We all have people in our lives whom we want to change for the better, and we take the stress of trying to push these people to change. We think we are helping these people by trying to push them. After all, it is for their own good.
Therefore under the garb of trying to help, we try different tactics. We try cajoling them; we get aggressive with them, or we try to coach them. But, nothing works. These folks don’t change. Only our stress builds up.
Over the years, I have realized this idea of trying to change somebody-your kids, spouse, colleagues, or friends-it is a dead end. You cannot change anyone unilaterally unless that other person is prepared to change.
If You Want To Change Someone, Coercion Will Certainly Not Work
How would you feel if someone pushes you to change when you are not ready?

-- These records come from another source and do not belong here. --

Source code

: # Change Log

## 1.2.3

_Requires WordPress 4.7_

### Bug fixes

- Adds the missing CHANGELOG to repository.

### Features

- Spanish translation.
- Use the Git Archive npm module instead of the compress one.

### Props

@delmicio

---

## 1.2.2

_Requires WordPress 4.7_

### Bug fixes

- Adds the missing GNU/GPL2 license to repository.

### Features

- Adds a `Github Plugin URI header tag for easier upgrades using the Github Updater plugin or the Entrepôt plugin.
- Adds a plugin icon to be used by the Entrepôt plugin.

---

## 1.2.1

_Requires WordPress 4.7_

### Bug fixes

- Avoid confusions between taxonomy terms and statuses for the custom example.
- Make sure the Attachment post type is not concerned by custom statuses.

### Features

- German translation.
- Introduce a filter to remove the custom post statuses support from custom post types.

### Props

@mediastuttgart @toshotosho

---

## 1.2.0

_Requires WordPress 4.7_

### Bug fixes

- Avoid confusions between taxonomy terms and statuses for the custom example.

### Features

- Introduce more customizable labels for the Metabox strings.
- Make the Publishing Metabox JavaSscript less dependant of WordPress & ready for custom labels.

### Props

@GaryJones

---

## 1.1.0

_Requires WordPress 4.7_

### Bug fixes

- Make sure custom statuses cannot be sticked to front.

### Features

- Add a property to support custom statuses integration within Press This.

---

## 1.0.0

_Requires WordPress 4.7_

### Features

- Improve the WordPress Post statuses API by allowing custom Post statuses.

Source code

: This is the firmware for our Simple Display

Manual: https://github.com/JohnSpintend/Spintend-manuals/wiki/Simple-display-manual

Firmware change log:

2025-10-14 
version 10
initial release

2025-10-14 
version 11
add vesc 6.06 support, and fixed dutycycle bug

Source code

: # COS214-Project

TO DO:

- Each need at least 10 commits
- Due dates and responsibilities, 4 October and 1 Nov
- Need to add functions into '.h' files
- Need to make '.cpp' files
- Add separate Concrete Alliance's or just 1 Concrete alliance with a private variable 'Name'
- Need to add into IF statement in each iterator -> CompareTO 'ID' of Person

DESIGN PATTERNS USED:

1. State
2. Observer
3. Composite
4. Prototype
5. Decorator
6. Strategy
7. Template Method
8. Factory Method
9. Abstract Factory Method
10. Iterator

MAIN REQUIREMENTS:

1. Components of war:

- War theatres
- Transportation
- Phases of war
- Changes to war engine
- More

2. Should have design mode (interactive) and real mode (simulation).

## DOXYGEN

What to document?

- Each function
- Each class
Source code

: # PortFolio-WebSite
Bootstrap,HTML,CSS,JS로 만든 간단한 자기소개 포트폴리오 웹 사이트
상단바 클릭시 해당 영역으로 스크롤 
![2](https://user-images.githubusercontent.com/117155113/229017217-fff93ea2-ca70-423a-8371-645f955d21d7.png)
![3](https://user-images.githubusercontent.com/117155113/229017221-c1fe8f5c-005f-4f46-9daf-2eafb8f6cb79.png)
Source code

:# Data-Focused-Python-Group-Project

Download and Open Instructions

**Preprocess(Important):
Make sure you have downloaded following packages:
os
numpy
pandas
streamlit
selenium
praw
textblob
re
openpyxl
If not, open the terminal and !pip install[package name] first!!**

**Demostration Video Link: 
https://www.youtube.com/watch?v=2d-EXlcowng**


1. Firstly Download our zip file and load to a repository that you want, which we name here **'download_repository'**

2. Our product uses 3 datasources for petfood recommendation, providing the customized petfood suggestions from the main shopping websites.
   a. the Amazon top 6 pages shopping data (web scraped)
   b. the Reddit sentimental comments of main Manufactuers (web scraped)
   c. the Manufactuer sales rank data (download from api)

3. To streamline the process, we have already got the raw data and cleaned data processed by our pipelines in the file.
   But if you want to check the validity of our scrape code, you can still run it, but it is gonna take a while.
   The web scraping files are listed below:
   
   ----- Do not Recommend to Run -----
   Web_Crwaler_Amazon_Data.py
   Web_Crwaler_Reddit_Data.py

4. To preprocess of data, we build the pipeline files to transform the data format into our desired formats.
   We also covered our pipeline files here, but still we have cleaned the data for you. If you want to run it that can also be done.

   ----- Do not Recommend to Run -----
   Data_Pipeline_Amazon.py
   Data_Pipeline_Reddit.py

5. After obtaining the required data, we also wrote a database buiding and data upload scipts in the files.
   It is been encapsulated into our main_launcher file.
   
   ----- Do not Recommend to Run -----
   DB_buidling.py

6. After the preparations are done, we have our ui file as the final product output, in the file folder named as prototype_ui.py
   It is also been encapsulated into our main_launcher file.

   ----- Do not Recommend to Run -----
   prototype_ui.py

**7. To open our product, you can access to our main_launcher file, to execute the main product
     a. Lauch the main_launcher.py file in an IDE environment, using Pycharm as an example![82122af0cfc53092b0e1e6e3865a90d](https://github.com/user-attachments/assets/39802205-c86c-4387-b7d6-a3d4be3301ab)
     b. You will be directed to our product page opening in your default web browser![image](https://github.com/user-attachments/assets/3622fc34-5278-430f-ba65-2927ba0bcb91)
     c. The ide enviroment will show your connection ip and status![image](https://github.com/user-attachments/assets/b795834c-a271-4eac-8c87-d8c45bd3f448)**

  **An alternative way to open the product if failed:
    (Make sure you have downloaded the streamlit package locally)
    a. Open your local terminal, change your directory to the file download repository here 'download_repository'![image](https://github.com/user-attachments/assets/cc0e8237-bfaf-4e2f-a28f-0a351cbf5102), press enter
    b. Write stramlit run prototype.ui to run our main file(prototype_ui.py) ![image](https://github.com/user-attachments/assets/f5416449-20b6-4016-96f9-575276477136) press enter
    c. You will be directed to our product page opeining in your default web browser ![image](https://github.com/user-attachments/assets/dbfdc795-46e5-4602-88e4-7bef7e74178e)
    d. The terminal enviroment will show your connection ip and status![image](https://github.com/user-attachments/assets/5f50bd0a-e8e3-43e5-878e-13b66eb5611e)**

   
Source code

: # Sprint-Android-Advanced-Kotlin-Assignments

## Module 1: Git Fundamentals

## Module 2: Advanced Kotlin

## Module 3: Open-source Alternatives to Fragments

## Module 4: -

Whenever someone tries to make you do something that you are unwilling to do, you will resent it, even if it is the right thing. Because, at some level, you feel that the other person is not trusting you to figure things out for yourself. You feel as if your autonomy and your right to choose your actions are being violated. Even if you end up doing what is required, in a weird way, you will not feel any emotional satisfaction that you would normally get from doing the right thing. Because the other person made you do it.

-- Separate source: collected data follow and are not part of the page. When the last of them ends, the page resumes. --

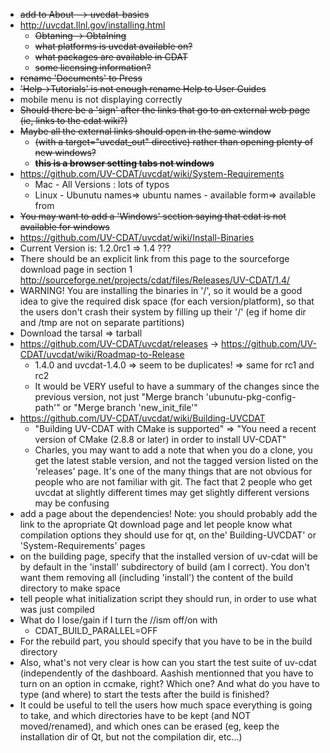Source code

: * ~~add to About   --> uvcdat-basics~~
* http://uvcdat.llnl.gov/installing.html
  *  ~~Obtaning -> ObtaIning~~
  *  ~~what platforms is uvcdat available on?~~
  *  ~~what packages are available in CDAT~~
  *  ~~some licensing information?~~ 
* ~~rename 'Documents' to Press~~
* ~~'Help->Tutorials' is not enough  rename Help to User Guides~~
* mobile menu is not displaying correctly
* ~~Should there be a 'sign' after the links that go to an external web page (ie, links to the cdat wiki?)~~
* ~~Maybe all the external links should open in the same window~~
  * ~~(with a target="uvcdat_out" directive) rather than opening plenty of new windows?~~
  * ~~**this is a browser setting tabs not windows**~~
* https://github.com/UV-CDAT/uvcdat/wiki/System-Requirements
  * Mac - All Versions : lots of typos
  * Linux - Ubunutu names=> ubuntu names - available form=> available from
* ~~You may want to add a 'Windows' section saying that cdat is not available for windows~~
* https://github.com/UV-CDAT/uvcdat/wiki/Install-Binaries
 * Current Version is: 1.2.0rc1	=> 1.4 ???
 * There should be an explicit link from this page to the sourceforge download page in section 1 http://sourceforge.net/projects/cdat/files/Releases/UV-CDAT/1.4/
  * WARNING! You are installing the binaries in '/', so it would be a good idea to give the required disk space (for each version/platform), so that the users don't crash their system by filling up their '/' (eg if home dir and /tmp are not on separate partitions)  
  * Download the tarsal	=> tarball
* https://github.com/UV-CDAT/uvcdat/releases  -> https://github.com/UV-CDAT/uvcdat/wiki/Roadmap-to-Release
  * 1.4.0 and uvcdat-1.4.0 => seem to be duplicates! => same for rc1 and rc2
  * It would be VERY useful to have a summary of the changes since the previous version, not just "Merge branch 'ubunutu-pkg-config-path'" or "Merge branch 'new_init_file'"
* https://github.com/UV-CDAT/uvcdat/wiki/Building-UVCDAT
  * "Building UV-CDAT with CMake is supported" => "You need a recent version of CMake (2.8.8 or later) in order to install UV-CDAT"
  * Charles, you may want to add a note that when you do a clone, you get the latest stable version, and not the tagged version listed on the 'releases' page. It's one of the many things that are not obvious for people who are not familiar with git. The fact that 2 people who get uvcdat at slightly different times may get slightly different versions
may be confusing
* add a page about the dependencies! Note: you should probably add the link to the apropriate Qt download page and let people know what compilation options they should use for qt, on the' Building-UVCDAT' or 'System-Requirements' pages
* on the building page, specify that the installed version of uv-cdat will be by default in the 'install' subdirectory of build (am I correct). You don't want them removing all (including 'install') the content of the build directory to make space
* tell people what initialization script they should run, in order to use what was just compiled
* What do I lose/gain if I turn the //ism off/on with
  * CDAT_BUILD_PARALLEL=OFF
* For the rebuild part, you should specify that you have to be in the build directory
* Also, what's not very clear is how can you start the test suite of uv-cdat (independently of the dashboard. Aashish mentionned that you have to turn on an option in ccmake, right? Which one? And what do you have to type (and where) to start the tests after the build is finished?
* It could be useful to tell the users how much space everything is going to take, and which directories have to be kept (and NOT moved/renamed), and which ones can be erased (eg, keep the installation dir of Qt, but not the compilation dir, etc...)
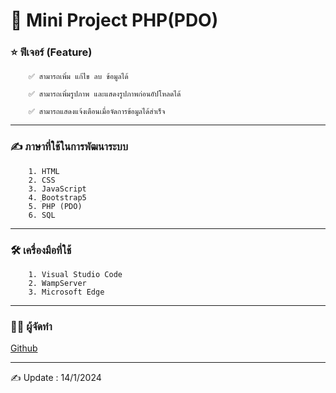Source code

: # 📖 Mini Project PHP(PDO)

### ⭐ ฟีเจอร์ (Feature)
        ✅ สามารถเพิ่ม แก้ไข ลบ ข้อมูลได้
    
        ✅ สามารถเพิ่มรูปภาพ และแสดงรูปภาพก่อนอัปโหลดได้
    
        ✅ สามารถแสดงแจ้งเตือนเมื่อจัดการข้อมูลได้สำเร็จ
___

### ✍️ ภาษาที่ใช้ในการพัฒนาระบบ
        1. HTML
        2. CSS
        3. JavaScript
        4. ฺBootstrap5
        5. PHP (PDO)
        6. SQL
___

### 🛠️ เครื่องมือที่ใช้
        1. Visual Studio Code
        2. WampServer
        3. Microsoft Edge
___

### 🧑‍💻 ผู้จัดทำ
[Github](https://github.com/Adisak-KS)
___

✍️ Update : 14/1/2024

If coercion will not work with you, why do you think it will work on someone?
How About Being Nice And Trying To Be Helpful. Will It Change Someone?
Often, we go above and beyond doing something extra for some folks, hoping to make them feel better and make them change through the goodness of our actions. But ironically, we only end up imposing feelings of guilt, shame, and embarrassment.
A junior team member is struggling with putting together an important presentation. She has shared two drafts, and you are just not satisfied. Instead of guiding and supporting her, you decide you want to show her how it is done. So you unilaterally rework the entire presentation on your own and send her the final version. You might be thinking she will be grateful because you have done her work and also shown her how an excellent presentation is prepared. But, far from inspiring or changing her, you have completed demotivated her. Thanks to what you have done, she now feels inadequate and incompetent because of not being able to do a good job in the first place.
Most times trying to change others involves some form of coercion or manipulation. They don’t work.
This then raises a fundamental question. How do you help someone(remember, I have already established it is futile to try and change someone) who you believe is self-sabotaging and doing stuff that would lead to future pain?
I feel there are three ways to help someone.
Lead Through Your Actions
The first and most obvious way is to lead through your own actions and behaviors. Not by writing the presentation yourself. That is not leading by example. Leading by your actions means you do what you have to do in a manner where the other person can observe you doing it.
So, you sit with the colleague, brainstorm with her, and guide her to do what you would have done. She will then learn and hopefully can replicate.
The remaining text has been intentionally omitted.